• **Record set**:
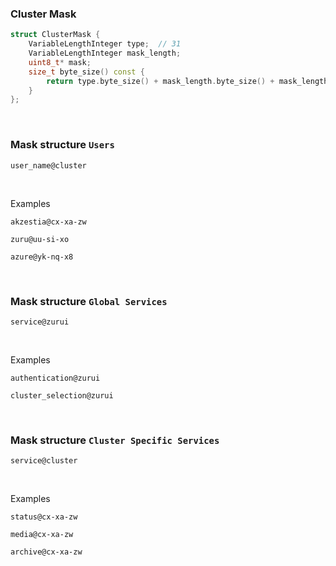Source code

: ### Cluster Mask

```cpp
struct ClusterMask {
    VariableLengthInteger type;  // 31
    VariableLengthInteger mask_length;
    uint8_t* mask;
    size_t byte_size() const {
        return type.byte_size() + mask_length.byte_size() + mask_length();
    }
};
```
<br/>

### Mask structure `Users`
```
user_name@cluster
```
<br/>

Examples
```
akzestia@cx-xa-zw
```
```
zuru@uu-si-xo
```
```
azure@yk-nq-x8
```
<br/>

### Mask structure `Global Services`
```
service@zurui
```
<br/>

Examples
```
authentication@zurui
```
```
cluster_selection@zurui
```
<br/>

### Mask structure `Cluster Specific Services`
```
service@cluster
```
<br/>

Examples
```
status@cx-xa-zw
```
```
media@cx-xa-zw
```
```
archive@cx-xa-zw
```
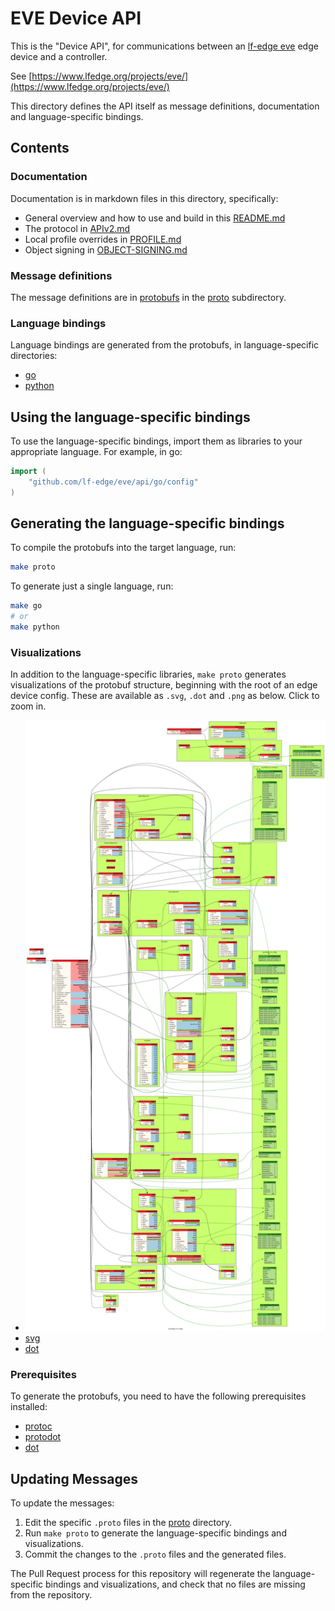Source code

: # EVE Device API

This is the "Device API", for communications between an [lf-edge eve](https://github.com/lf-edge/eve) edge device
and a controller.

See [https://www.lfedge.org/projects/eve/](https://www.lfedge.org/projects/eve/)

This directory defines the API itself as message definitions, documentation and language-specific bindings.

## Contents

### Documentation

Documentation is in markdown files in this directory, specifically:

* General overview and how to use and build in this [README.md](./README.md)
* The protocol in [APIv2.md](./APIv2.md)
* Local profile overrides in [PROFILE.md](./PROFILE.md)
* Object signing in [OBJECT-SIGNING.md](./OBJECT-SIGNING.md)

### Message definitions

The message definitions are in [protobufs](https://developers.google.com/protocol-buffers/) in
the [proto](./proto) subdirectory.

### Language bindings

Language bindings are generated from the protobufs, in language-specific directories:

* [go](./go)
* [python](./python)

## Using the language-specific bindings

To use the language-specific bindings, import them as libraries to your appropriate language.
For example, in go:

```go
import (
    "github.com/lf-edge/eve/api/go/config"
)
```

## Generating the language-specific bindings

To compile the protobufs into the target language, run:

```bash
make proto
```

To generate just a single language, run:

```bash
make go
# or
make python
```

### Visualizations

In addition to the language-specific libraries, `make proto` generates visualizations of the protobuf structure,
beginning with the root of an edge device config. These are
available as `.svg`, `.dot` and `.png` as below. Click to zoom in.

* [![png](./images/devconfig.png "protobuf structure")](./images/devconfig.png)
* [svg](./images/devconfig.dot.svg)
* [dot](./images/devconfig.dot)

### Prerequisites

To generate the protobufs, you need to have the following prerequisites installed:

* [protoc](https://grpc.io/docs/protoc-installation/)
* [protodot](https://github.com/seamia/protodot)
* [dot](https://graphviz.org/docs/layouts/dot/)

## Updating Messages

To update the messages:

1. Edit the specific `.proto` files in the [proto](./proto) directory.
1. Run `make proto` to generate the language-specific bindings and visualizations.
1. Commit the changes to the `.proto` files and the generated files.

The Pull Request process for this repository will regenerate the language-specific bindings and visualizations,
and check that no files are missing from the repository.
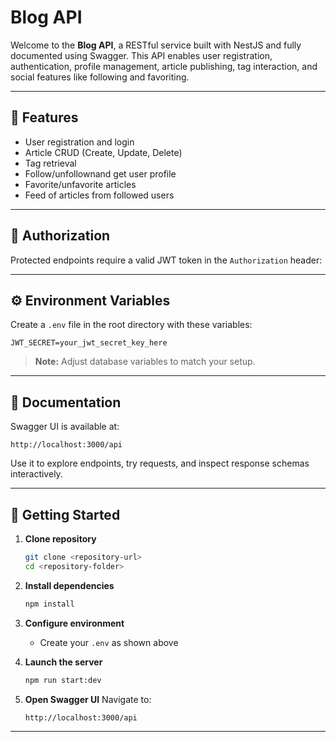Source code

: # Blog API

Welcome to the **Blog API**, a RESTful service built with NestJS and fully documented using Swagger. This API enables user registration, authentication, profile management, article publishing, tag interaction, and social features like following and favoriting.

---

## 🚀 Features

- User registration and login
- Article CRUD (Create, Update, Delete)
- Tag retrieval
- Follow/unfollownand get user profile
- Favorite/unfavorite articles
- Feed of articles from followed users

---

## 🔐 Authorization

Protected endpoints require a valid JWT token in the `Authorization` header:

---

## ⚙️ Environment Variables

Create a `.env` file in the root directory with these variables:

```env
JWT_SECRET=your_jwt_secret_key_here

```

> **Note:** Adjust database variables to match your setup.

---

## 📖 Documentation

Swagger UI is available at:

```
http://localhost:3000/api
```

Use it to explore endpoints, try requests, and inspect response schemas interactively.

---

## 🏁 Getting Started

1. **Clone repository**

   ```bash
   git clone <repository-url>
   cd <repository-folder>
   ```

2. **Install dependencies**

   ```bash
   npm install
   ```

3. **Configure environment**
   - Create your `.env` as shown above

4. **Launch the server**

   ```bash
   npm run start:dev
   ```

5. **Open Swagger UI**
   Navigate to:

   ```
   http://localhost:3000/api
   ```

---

--

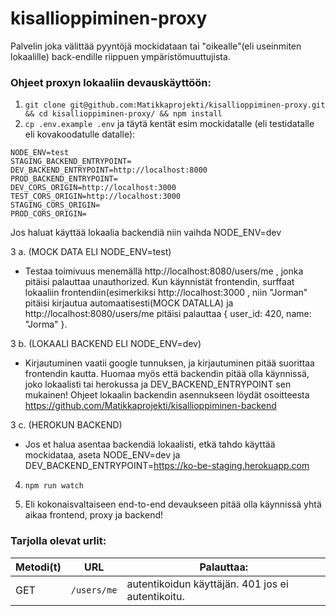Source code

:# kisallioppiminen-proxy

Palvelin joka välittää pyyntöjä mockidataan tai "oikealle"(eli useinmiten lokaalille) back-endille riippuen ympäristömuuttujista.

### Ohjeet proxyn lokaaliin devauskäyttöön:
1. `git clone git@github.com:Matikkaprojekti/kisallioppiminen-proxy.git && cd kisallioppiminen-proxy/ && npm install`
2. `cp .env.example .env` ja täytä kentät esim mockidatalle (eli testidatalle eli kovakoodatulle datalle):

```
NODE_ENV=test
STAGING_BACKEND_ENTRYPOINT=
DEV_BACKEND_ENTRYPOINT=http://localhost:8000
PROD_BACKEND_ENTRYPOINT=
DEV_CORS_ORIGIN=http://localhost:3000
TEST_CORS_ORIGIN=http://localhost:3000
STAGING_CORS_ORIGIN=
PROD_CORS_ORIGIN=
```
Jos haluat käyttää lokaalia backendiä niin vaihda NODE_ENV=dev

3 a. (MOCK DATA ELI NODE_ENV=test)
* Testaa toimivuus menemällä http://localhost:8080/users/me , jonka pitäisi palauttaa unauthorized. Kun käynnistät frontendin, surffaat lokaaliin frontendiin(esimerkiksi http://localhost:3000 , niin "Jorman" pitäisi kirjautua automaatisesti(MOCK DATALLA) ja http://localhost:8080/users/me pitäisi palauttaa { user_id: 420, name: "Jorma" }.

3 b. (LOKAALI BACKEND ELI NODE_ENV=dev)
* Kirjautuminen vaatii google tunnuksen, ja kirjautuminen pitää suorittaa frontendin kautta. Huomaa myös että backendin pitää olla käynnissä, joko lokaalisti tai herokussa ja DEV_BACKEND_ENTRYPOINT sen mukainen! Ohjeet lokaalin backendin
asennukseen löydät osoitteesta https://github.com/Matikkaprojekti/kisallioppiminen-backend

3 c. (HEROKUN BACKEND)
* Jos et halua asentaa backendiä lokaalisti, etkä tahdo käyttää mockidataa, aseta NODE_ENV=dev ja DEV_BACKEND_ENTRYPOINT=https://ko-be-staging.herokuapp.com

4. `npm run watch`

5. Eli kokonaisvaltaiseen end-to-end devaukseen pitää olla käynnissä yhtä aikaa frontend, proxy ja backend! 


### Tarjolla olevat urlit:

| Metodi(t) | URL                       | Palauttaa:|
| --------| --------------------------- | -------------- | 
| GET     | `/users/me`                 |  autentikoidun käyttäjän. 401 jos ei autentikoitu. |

* * *

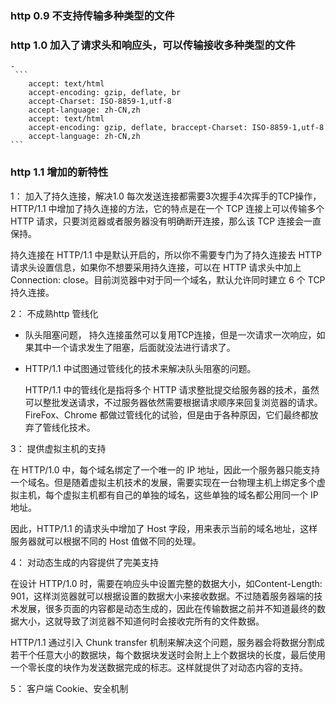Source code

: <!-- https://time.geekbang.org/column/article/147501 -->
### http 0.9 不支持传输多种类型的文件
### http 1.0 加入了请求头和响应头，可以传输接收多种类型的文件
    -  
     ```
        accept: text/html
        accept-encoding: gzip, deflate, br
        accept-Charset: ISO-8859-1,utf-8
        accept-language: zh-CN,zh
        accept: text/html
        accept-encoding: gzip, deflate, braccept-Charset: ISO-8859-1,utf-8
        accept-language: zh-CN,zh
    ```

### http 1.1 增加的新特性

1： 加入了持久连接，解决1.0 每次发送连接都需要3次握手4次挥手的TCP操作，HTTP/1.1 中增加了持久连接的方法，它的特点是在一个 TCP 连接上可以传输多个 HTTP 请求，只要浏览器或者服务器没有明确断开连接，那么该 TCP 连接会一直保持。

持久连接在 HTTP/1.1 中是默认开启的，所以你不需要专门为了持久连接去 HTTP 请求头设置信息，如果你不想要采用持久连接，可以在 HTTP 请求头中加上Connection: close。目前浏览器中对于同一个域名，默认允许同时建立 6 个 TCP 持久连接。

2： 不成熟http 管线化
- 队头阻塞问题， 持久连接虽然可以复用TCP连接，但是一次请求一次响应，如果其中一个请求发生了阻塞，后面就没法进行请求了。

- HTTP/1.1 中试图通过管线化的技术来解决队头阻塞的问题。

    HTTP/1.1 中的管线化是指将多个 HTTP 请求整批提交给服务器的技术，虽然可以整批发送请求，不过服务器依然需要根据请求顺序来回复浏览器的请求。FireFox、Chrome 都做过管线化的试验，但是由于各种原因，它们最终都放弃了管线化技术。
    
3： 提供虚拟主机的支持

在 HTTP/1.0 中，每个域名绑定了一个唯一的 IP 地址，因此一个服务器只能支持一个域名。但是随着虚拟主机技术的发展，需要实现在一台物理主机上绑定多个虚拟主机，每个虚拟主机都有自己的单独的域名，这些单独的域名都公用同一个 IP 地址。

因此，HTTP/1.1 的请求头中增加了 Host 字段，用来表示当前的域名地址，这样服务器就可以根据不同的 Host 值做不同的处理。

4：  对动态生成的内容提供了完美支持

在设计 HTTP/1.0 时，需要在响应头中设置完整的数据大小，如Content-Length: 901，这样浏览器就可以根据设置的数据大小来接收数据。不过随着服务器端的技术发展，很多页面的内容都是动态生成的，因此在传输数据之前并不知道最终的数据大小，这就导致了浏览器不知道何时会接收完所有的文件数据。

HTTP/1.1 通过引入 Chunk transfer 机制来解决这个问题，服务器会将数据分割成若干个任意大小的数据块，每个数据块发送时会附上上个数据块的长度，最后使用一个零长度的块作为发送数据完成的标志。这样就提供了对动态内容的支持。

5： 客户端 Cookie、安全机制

• **Exercise instructions**: Every line above with the string "Matikkaprojekti" in it should be copied into the answer.

• **Written response**:
1. `git clone git@github.com:Matikkaprojekti/kisallioppiminen-proxy.git && cd kisallioppiminen-proxy/ && npm install`
asennukseen löydät osoitteesta https://github.com/Matikkaprojekti/kisallioppiminen-backend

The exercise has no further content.